>>>>>

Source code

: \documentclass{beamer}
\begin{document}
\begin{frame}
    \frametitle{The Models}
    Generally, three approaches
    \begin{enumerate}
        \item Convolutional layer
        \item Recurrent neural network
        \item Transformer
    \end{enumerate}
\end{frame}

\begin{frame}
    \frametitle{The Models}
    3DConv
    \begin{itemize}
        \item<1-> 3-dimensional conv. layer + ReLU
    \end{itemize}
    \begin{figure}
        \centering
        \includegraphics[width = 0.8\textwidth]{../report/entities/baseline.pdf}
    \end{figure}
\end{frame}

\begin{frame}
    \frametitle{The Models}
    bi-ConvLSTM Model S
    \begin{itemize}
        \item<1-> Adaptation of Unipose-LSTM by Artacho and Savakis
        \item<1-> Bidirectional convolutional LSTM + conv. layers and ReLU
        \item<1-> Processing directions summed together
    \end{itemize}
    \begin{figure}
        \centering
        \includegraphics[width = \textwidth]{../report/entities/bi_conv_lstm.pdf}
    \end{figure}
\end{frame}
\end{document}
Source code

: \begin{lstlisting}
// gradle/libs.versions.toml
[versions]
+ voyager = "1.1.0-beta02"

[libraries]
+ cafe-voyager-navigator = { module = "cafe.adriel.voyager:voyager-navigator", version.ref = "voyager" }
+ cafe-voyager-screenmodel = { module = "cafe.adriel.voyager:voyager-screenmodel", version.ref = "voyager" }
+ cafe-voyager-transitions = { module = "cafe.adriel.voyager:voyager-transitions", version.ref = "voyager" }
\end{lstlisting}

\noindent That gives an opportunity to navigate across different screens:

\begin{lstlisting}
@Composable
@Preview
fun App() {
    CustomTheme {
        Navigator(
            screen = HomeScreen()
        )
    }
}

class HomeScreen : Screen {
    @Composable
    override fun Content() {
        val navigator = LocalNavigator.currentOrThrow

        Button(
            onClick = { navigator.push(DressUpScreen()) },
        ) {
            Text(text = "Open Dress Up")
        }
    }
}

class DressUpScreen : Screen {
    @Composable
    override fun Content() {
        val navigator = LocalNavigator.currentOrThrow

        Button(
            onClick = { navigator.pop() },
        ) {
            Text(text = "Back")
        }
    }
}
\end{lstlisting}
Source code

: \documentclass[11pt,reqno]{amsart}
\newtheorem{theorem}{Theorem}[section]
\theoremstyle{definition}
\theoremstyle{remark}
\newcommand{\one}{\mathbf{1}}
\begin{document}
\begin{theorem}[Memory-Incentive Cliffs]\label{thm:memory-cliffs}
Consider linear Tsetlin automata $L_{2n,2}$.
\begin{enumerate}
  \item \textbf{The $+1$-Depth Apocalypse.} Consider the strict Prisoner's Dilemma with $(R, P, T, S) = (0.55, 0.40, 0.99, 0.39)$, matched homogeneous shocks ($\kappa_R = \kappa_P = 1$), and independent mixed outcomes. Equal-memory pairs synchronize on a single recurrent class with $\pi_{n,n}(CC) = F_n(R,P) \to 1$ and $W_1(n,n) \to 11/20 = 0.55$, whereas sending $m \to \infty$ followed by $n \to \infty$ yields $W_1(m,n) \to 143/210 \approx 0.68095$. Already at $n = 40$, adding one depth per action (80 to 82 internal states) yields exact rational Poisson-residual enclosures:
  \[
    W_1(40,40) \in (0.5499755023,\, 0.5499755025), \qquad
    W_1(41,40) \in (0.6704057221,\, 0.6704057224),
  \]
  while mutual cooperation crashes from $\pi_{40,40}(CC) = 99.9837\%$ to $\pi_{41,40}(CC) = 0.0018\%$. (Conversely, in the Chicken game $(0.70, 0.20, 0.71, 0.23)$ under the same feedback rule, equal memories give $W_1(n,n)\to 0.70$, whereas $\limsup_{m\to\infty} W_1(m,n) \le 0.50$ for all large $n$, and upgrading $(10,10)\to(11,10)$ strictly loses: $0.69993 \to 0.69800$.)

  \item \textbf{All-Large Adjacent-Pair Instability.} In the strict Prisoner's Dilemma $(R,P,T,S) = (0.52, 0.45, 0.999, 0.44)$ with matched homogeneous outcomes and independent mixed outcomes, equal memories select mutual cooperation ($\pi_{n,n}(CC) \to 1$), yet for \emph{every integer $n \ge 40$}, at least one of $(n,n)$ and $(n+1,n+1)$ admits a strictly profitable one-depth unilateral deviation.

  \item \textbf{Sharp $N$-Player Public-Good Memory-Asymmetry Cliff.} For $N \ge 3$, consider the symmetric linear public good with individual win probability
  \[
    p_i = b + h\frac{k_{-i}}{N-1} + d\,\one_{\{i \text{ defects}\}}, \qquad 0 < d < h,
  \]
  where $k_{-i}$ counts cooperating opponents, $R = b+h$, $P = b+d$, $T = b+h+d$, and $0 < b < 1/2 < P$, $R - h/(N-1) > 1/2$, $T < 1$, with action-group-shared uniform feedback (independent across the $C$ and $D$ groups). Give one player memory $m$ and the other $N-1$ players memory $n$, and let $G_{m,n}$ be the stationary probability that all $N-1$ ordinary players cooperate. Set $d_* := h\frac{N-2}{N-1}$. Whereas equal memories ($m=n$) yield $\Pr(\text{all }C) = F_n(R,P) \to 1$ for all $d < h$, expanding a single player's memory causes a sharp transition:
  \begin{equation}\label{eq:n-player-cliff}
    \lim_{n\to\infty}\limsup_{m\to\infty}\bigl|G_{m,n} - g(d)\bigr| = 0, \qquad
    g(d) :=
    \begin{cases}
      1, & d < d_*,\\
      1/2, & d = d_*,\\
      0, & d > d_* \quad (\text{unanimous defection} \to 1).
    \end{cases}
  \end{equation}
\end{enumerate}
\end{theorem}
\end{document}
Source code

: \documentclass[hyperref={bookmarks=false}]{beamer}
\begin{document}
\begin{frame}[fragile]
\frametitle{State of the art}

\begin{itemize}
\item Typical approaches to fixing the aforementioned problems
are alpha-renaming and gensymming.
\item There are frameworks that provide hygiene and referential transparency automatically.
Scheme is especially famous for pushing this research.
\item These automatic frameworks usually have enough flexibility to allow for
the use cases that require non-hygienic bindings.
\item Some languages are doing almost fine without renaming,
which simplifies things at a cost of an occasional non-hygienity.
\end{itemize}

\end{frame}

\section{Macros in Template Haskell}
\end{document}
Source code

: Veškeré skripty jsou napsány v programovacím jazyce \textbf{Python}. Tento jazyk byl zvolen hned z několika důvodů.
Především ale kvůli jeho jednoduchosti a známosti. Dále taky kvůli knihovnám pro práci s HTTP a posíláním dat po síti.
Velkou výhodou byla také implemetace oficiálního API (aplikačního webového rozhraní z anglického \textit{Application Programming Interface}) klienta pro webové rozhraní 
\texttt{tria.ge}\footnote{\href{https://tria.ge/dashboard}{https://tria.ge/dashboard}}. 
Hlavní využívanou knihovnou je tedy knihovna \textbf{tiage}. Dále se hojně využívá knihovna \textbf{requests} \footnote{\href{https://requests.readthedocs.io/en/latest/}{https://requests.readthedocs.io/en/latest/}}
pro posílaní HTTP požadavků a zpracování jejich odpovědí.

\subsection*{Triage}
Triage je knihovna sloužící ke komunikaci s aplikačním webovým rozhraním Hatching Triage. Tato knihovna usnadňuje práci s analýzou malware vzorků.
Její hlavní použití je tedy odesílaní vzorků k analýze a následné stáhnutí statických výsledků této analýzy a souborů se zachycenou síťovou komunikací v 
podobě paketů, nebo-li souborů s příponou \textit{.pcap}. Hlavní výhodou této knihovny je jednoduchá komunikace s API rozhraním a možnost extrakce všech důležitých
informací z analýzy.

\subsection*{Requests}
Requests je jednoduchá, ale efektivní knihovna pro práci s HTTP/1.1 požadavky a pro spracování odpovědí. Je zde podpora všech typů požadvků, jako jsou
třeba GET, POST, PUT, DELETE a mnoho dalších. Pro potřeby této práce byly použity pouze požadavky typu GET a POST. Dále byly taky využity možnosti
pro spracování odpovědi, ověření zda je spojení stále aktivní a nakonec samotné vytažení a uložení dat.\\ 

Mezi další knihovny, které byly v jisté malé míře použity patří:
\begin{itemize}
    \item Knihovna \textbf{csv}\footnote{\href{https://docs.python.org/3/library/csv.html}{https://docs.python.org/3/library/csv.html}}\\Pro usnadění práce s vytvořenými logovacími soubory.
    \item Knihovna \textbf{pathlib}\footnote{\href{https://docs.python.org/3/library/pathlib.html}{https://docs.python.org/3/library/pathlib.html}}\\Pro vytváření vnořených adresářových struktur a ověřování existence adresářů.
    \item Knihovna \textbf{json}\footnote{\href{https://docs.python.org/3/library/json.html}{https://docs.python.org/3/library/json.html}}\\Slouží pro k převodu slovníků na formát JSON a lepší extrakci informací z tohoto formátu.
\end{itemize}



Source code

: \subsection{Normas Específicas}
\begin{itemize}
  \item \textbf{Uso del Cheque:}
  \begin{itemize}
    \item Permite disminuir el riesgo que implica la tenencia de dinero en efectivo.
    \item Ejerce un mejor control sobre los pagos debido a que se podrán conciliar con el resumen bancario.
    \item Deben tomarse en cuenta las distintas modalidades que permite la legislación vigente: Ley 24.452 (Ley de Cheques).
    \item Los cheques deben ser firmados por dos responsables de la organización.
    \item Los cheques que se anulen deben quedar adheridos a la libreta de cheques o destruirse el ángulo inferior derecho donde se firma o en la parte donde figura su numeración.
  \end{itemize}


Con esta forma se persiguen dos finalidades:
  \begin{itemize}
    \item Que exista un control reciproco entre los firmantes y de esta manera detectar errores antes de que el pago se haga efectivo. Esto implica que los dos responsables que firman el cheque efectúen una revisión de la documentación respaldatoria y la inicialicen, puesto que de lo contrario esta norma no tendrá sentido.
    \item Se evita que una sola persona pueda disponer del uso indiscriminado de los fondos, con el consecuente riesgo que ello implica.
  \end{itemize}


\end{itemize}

<<<<<

§ Problem to work on:
Above are the records; copy exactly the lines from the line with "třeba GET, POST, PUT, DELETE" through the line with "ověřování existence adresářů.", both included.

§ Solution to the problem:
třeba GET, POST, PUT, DELETE a mnoho dalších. Pro potřeby této práce byly použity pouze požadavky typu GET a POST. Dále byly taky využity možnosti
pro spracování odpovědi, ověření zda je spojení stále aktivní a nakonec samotné vytažení a uložení dat.\\ 

Mezi další knihovny, které byly v jisté malé míře použity patří:
\begin{itemize}
    \item Knihovna \textbf{csv}\footnote{\href{https://docs.python.org/3/library/csv.html}{https://docs.python.org/3/library/csv.html}}\\Pro usnadění práce s vytvořenými logovacími soubory.
    \item Knihovna \textbf{pathlib}\footnote{\href{https://docs.python.org/3/library/pathlib.html}{https://docs.python.org/3/library/pathlib.html}}\\Pro vytváření vnořených adresářových struktur a ověřování existence adresářů.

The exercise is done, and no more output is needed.